2016年10月6日 第41号
バンクーバー市のコンベンションセンターで、9月25日から30日の5日間にわたって国際水族館会議(International Aquarium Congress)が開催された。IACは1960年の開催以降、4年に1度開かれ、世界中から海洋学者、水族館関係者が集まる。昨年は南アフリカのケープタウン、ことしはバンクーバー水族館の主催でバンクーバー市での開催となった。バンクーバー水族館は、非営利団体でありながらも海洋学の世界に大きく貢献している。
安部館長のスピーチの途中、水族館スタッフによる大漁旗の披露
海洋学の未来、海の汚染問題、そして現在世界中で危機に瀕する海洋生物の保存について専門家たちがプレゼンテーションをした。
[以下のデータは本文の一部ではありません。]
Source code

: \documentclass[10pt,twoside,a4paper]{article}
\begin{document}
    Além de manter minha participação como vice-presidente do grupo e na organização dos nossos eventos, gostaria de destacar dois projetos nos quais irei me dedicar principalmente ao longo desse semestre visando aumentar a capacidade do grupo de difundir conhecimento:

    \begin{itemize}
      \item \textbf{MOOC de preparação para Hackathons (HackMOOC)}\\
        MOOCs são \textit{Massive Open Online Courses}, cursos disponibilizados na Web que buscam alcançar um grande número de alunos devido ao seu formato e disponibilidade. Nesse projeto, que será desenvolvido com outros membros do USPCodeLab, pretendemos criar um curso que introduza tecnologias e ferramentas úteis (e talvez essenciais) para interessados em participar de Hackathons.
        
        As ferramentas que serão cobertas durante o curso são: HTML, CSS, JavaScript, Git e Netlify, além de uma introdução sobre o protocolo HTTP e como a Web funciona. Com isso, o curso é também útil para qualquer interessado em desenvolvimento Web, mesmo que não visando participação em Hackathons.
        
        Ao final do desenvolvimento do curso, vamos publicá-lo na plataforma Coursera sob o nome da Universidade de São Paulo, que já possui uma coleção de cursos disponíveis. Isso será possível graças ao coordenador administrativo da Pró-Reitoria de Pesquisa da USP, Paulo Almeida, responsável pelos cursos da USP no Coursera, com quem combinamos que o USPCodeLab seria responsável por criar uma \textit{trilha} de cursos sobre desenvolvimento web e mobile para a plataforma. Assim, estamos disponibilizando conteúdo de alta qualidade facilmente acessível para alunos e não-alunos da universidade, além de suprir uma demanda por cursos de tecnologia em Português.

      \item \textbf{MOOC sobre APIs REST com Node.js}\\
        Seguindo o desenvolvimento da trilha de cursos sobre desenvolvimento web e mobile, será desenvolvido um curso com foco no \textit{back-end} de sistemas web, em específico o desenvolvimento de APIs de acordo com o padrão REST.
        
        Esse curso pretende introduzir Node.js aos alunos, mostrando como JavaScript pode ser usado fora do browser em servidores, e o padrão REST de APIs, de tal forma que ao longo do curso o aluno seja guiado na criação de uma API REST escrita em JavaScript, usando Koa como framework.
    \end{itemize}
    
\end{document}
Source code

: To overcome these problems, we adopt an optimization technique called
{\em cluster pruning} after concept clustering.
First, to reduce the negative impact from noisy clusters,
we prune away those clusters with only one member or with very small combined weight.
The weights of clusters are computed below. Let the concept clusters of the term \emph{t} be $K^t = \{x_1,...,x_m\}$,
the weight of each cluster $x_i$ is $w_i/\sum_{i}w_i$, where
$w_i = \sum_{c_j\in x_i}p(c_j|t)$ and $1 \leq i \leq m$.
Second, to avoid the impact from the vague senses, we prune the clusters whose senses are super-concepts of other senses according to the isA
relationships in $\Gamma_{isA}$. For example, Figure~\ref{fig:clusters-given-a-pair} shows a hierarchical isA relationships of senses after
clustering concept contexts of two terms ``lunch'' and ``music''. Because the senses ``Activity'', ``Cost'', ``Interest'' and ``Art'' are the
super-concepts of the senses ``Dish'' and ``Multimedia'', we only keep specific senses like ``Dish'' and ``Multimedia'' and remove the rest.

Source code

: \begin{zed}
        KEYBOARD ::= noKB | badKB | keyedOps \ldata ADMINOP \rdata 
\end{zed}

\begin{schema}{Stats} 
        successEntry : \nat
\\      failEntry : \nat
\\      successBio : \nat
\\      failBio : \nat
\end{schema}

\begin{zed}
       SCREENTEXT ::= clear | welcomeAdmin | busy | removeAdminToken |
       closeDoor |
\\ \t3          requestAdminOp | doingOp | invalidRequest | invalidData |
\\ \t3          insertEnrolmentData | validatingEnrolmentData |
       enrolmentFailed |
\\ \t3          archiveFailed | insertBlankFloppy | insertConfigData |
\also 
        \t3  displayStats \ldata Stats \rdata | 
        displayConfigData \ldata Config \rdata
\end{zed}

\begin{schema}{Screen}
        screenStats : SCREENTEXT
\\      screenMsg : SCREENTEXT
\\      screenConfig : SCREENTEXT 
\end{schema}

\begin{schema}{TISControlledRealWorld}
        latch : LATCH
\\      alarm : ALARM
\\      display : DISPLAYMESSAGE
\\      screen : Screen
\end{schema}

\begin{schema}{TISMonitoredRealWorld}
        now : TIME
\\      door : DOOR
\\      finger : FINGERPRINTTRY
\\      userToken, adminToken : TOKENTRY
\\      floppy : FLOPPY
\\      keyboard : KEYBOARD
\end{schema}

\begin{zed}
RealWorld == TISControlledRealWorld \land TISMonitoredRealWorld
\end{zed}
ゲストプレゼンターは、海洋学者、海洋生物学者、気象環境学者、水族館の飼育管理者、国立公園管理者、海の汚染を研究する機関の代表者など、海や水辺に関する専門家たちである。
近年世界中で起こっている異常気象や工場廃棄物、放射能物質や一般のゴミなどの汚染で、世界中の海洋生物が危機に陥っている事実を公表し、対処しなければならないというメッセージを専門家たちがそれぞれの観点から説明した。専門家たちは皆、「我々だけが頑張っても世界は変わらない。世界中のみなさんが意識を変えなければ海は救えない」と訴え、海の汚染や海洋生物の保護などの世界的な意識的改革を説いた。
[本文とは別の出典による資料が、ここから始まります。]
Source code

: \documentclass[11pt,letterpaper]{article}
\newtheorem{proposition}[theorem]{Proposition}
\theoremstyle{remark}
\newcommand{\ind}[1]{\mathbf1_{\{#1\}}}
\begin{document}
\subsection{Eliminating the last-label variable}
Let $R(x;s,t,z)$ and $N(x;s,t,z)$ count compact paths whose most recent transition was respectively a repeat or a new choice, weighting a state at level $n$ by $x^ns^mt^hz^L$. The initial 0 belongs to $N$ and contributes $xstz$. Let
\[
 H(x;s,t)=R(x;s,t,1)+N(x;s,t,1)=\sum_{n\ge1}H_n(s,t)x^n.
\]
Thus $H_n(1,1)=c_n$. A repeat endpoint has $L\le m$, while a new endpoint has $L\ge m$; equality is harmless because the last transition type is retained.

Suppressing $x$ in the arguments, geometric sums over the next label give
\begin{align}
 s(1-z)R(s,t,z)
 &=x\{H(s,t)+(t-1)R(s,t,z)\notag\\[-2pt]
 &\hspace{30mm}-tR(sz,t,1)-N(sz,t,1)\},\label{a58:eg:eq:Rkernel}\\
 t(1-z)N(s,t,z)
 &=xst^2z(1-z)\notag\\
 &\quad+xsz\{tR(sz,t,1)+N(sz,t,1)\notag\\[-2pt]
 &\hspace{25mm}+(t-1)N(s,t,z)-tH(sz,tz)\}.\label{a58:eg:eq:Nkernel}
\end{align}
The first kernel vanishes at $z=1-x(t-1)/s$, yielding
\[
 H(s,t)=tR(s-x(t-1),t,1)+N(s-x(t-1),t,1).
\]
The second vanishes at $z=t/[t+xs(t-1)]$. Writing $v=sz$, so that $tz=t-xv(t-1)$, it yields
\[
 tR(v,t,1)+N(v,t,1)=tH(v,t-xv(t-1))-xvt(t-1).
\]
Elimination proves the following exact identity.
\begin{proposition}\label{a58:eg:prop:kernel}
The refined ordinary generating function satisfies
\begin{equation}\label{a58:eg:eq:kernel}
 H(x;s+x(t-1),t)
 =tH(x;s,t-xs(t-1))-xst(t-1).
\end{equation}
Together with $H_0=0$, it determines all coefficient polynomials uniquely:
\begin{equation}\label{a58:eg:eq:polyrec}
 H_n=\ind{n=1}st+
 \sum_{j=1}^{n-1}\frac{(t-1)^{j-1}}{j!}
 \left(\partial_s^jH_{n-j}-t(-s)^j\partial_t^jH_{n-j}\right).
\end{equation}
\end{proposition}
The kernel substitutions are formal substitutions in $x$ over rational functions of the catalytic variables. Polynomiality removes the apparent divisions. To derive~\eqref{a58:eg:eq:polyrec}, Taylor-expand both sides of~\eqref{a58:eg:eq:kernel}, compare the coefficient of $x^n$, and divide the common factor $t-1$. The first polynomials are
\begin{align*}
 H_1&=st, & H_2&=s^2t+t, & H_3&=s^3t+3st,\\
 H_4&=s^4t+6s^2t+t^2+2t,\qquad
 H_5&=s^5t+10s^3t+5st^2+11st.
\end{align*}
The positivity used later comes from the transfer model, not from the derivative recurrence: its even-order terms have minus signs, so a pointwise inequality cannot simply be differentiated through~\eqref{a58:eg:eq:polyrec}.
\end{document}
海洋生物の危機が日に日に迫っている現在、4年に1度では間に合わないという理由から、3年に1度開催されることになった。次の開催地として選ばれたのは日本の福島県である。本来ならば2019年に開催されるはずであるが、2020年の東京オリンピックの前年にあたることから、2018年に予定されている。主催は福島の小名浜にある「アクアマリンふくしま」である。
今回、福島県から二人のプレゼンターが参加した。福島県県庁・企画調整部文化スポーツ局(福島県2020年東京オリンピック・パラリンピック関連事業推進本部)の阿部雅人次長と水族館「アクアマリンふくしま」の安部義孝館長である。プレゼンテーションでは、IACに参加する人たちに向け、福島について語った。
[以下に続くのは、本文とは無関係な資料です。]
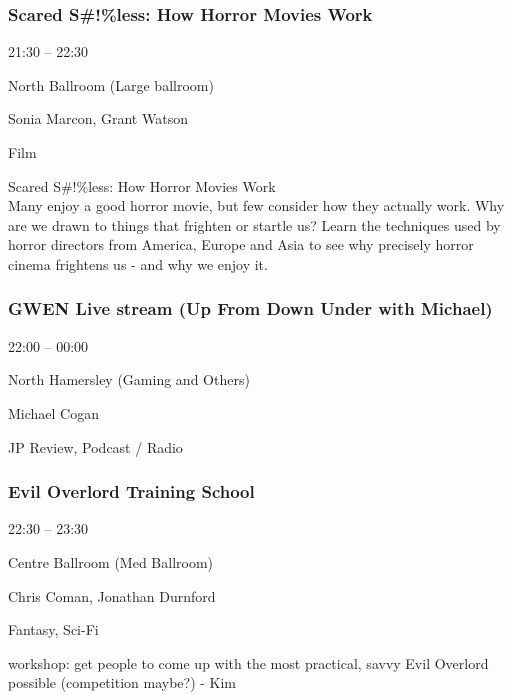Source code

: \documentclass{scrreprt}
\begin{document}
\begin{multicols}{2}
\subsubsection*{Scared S\#!\%less: How Horror Movies Work}\begin{description}
\setlength{\itemsep}{0pt}
\setlength{\parsep}{0pt}
\setlength{\parskip}{0pt}
\item[Time:]{21:30 -- 22:30}
\item[Venue:]{North Ballroom (Large ballroom)}
\item[People:]{Sonia Marcon, Grant Watson}
\item[Tags:]{Film}\end{description}
Scared S\#!\%less: How Horror Movies Work\\Many enjoy a good horror movie, but few consider how they actually work. Why are we drawn to things that frighten or startle us? Learn the techniques used by horror directors from America, Europe and Asia to see why precisely horror cinema frightens us - and why we enjoy it.
\subsubsection*{GWEN Live stream (Up From Down Under with Michael)}\begin{description}
\setlength{\itemsep}{0pt}
\setlength{\parsep}{0pt}
\setlength{\parskip}{0pt}
\item[Time:]{22:00 -- 00:00}
\item[Venue:]{North Hamersley (Gaming and Others)}
\item[People:]{Michael Cogan}
\item[Tags:]{JP Review, Podcast / Radio}\end{description}

\subsubsection*{Evil Overlord Training School}\begin{description}
\setlength{\itemsep}{0pt}
\setlength{\parsep}{0pt}
\setlength{\parskip}{0pt}
\item[Time:]{22:30 -- 23:30}
\item[Venue:]{Centre Ballroom (Med Ballroom)}
\item[People:]{Chris Coman, Jonathan Durnford}
\item[Tags:]{Fantasy, Sci-Fi}\end{description}
workshop: get people to come up with the most practical, savvy Evil Overlord possible (competition maybe?) - Kim

\end{multicols}
\end{document}
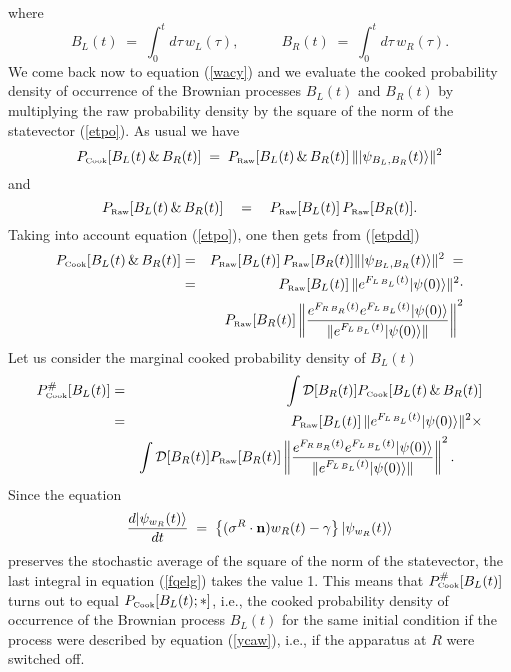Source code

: \documentclass[12pt]{article}
\begin{document}
where
\begin{equation}
B_{L}(t) \; = \; \int_{0}^{t}d\tau\, w_{L}(\tau), \qquad\quad
B_{R}(t) \; = \; \int_{0}^{t}d\tau\, w_{R}(\tau).
\end{equation}
We come back now to equation (\ref{wacy}) and we evaluate the
cooked probability density of occurrence of the Brownian processes
$B_{L}(t)$ and $B_{R}(t)$ by multiplying the raw probability
density by the square of the norm of the statevector (\ref{etpo}).
As usual we have
\begin{equation} \label{etpdd}
P_{\makebox{\tiny Cook}}[B_{L}(t)\,\&\, B_{R}(t)] \; = \;
P_{\makebox{\tiny Raw}}[B_{L}(t)\,\&\, B_{R}(t)]\, \|
|\psi_{B_{L}, B_{R}}(t)\rangle \|^{2}
\end{equation}
and
\begin{equation}
P_{\makebox{\tiny Raw}}[B_{L}(t)\,\&\, B_{R}(t)] \quad = \quad
P_{\makebox{\tiny Raw}}[B_{L}(t)]\, P_{\makebox{\tiny
Raw}}[B_{R}(t)].
\end{equation}
Taking into account equation (\ref{etpo}), one then gets from
(\ref{etpdd})
\begin{eqnarray}
P_{\makebox{\tiny Cook}}[B_{L}(t)\,\&\, B_{R}(t)] & = &
P_{\makebox{\tiny Raw}}[B_{L}(t)]\, P_{\makebox{\tiny
Raw}}[B_{R}(t)] \| |\psi_{B_{L}, B_{R}}(t)\rangle \|^{2} \; =
\nonumber \\ & = & P_{\makebox{\tiny Raw}}[B_{L}(t)]\, \|
e^{F_{L\, B_{L}}(t)}|\psi(0)\rangle \|^{2} \cdot \nonumber \\ & &
P_{\makebox{\tiny Raw}}[B_{R}(t)] \left\| \frac{ e^{F_{R\,
B_{R}}(t)} e^{F_{L\, B_{L}}(t)} |\psi(0)\rangle}{\| e^{F_{L\,
B_{L}}(t)}|\psi(0)\rangle\|} \right\|^{2}
\end{eqnarray}
Let us consider the marginal cooked probability density of
$B_{L}(t)$
\begin{eqnarray} \label{fqelg}
P^{\#}_{\makebox{\tiny Cook}}[B_{L}(t)] & = & \int {\mathcal
D}[B_{R}(t)]
P_{\makebox{\tiny Cook}}[B_{L}(t)\,\&\, B_{R}(t)] \nonumber \\
& = & P_{\makebox{\tiny Raw}}[B_{L}(t)]\, \| e^{F_{L\,
B_{L}}(t)}|\psi(0)\rangle \|^{2} \times \nonumber \\ & & \int
{\mathcal D}[B_{R}(t)] P_{\makebox{\tiny Raw}}[B_{R}(t)] \left\|
\frac{ e^{F_{R\, B_{R}}(t)} e^{F_{L\, B_{L}}(t)}
|\psi(0)\rangle}{\| e^{F_{L\, B_{L}}(t)}|\psi(0)\rangle\|}
\right\|^{2}. \qquad
\end{eqnarray}
Since the equation
\begin{equation}
\frac{d|\psi_{w_{R}}(t)\rangle}{dt} \; = \; \left\{ ({\bf
\sigma}^{R}\cdot {\bf n})w_{R}(t) - \gamma  \right\}
|\psi_{w_{R}}(t)\rangle
\end{equation}
preserves the stochastic average of the square of the norm of the
statevector, the last integral in equation (\ref{fqelg}) takes the
value 1. This means that $P^{\#}_{\makebox{\tiny Cook}}[B_{L}(t)]$
turns out to equal $P_{\makebox{\tiny Cook}}[B_{L}(t); *]$, i.e.,
the cooked probability density of occurrence of the Brownian
process $B_{L}(t)$ for the same initial condition if the process
were described by equation (\ref{ycaw}), i.e., if the apparatus at
$R$ were switched off.
\end{document}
福島といえば、東日本大震災の記憶がまだ新しい。そして当時、ニュースで何度も耳にした「福島第一原発事故」である。放射性物質の漏れがIACでの大きな懸念である。「アクアマリンふくしま」は福島第一原発と同じ海岸沿いで、55㎞の距離にあるが、阿部次長は、福島県の放射線濃度はニューヨークやロサンゼルス、ミュンヘンやパリなどの世界の大都市と比べてもほとんど差はない、と述べた。
また阿部次長は福島の名産や名物についてもふれた。福島名物の食べ物といえば、喜多方ラーメンや会津そば、当地のソウルフードでもあるソースカツ丼である。続いて東山温泉、裏磐梯五色温泉、磐梯熱海温泉をはじめとする温泉とリゾートホテルやスパ。名産品は起き上がりこぼし、赤べこ、会津漆器や日本酒である。特に民芸品である起き上がりこぼしについては特別な想いがあり、職人の一人である早川美奈子さんについて語った。震災で受注の数が大幅に減った早川さんは、一度は起き上がりこぼしの製作を辞めることまで考えたという。だが、倒れては起き上がるこの起き上がりこぼしは福島の人々の励みになる、そう考えて、伝統民芸である起き上がりこぼしの製作を続けた。今では野沢民芸品製作企業組合の専務理事を務め、民芸品製作の保存のために尽力している。この起き上がりこぼしは現在の福島の復興の象徴だと語った。「七転び八起き」の慣用句とかけ、福島の立ち上がりをアピールした。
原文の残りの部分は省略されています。